- Film Poster for "Trial by Self"
- Directed by: Brandon Allen Powell
- Written by: Brandon Allen Powell
- Produced by: Brandon Allen Powell
- Starring: James Byron Houser Cat Angle Amanda Branham
- Cinematography: Brandon Allen Powell
- Edited by: Brandon Allen Powell
- Music by: DJ Pearlman
- Production company: New Dionysus Pictures
- Release date: 2011;
- Running time: 70 minutes
- Country: United States
- Language: English
- Budget: <$5,000

= Trial by Self =

Trial by Self is a 2011 American micro-budget independent film written and directed by Brandon Allen Powell.

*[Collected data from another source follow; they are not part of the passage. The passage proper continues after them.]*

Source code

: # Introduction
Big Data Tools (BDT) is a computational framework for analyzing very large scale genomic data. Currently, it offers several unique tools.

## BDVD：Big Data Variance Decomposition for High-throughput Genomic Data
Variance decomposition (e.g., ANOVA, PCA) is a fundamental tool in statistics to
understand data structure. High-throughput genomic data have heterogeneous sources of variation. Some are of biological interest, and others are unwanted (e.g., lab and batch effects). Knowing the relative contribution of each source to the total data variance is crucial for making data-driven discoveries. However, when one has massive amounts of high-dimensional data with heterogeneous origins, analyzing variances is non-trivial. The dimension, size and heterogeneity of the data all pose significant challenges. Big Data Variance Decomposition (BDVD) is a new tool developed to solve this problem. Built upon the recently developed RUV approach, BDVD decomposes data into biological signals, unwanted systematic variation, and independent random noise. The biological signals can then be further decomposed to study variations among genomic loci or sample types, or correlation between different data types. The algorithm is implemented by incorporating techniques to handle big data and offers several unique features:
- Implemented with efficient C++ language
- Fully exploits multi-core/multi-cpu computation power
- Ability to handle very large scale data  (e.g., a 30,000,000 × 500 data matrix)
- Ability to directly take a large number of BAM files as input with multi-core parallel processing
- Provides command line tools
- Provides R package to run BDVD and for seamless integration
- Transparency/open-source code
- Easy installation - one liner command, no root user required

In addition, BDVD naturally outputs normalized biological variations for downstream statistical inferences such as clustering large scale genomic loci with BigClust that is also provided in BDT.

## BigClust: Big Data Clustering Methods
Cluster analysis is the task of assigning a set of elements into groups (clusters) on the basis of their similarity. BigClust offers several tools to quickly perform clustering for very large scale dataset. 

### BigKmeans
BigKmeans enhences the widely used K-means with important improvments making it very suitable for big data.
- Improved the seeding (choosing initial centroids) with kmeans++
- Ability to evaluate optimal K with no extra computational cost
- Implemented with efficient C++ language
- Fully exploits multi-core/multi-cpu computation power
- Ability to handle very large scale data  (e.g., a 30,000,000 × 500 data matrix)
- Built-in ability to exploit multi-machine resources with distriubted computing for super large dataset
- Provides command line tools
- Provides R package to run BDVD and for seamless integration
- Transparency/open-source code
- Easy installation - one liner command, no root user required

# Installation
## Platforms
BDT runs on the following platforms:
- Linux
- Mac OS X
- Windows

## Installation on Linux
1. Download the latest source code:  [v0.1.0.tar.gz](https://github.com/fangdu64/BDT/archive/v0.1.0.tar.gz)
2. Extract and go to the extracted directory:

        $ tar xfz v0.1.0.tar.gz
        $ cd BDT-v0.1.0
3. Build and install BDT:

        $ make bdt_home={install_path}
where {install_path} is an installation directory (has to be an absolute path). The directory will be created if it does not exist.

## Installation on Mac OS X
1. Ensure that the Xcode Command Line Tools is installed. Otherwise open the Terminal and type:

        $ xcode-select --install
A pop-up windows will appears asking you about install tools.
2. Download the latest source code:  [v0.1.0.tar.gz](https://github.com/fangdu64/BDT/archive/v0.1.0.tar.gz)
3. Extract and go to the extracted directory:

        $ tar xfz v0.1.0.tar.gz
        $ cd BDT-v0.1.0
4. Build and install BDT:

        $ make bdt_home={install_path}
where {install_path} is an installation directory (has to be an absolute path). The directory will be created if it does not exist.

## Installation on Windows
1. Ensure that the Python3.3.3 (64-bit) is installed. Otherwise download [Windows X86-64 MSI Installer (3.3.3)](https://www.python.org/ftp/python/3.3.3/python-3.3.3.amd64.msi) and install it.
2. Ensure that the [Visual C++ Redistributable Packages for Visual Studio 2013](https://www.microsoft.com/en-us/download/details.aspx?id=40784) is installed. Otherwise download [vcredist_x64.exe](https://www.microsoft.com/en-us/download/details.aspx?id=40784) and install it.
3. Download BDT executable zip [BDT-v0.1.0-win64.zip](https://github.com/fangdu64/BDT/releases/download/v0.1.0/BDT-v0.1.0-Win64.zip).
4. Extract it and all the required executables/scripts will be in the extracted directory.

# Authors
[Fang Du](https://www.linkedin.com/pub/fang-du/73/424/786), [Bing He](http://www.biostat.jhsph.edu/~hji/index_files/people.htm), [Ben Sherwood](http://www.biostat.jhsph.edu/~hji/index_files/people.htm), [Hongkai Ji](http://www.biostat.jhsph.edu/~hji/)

It is the debut film of Brandon Allen Powell and was written to be as inexpensive to shoot as possible. In addition to writing and directing the film, Powell also produced, shot and edited the film himself.

== Synopsis ==

Tony Fisher, once a loving father and husband, is struggling with depression and increasingly becoming withdrawn from his wife Keri and daughter Sarah. Sarah avoids being at home because of the awkward family situation, while Keri is trying her best to reconnect with Tony. Meanwhile, a series of violent events involving people close to the family unfolds, further affecting them.

== Cast ==

The cast of Trial by Self is made up of mostly unknown actors. Many of the actors had no prior acting experience.

- James Byron Houser as Tony Fisher
- Amanda Branham as Sarah Fisher
- Cat Angle as Keri Fisher
- Robert W. Powell as James Grayson
- Jessica Guess as Jamie Grayson
- Michele Lamelza as Lisa Grayson
- Lauren Doxey as Lindsey Dodson
- Kevin Crank as Detective Jack Preston
- Nicole McKenzie as Detective Gina Garrett
- Jolie Mayfield as Kaitlyn Posey
- Shaiden Justice as Young Sarah

== Production ==

Trial by Self was written, directed, produced, shot, and edited by Brandon Allen Powell. It was shot over a very long period of time in the small town of Gorman, Texas. The production faced many hardships as described in the Langdon Review of the Arts in Texas. In Volume 10 of the annual publication, Powell describes some of the challenges that he had to overcome while making the film and stated that, "A sane person would have simply given up. I made so many compromises that it became clear that the resulting film would not be my original vision."

== Reception ==

As of April 2013, Trial by Self was still making the festival circuit. It has been accepted to a number of film festivals and has been nominated for many awards at the festivals winning one award so far. A few reviews on the film have been published and they are generally positive.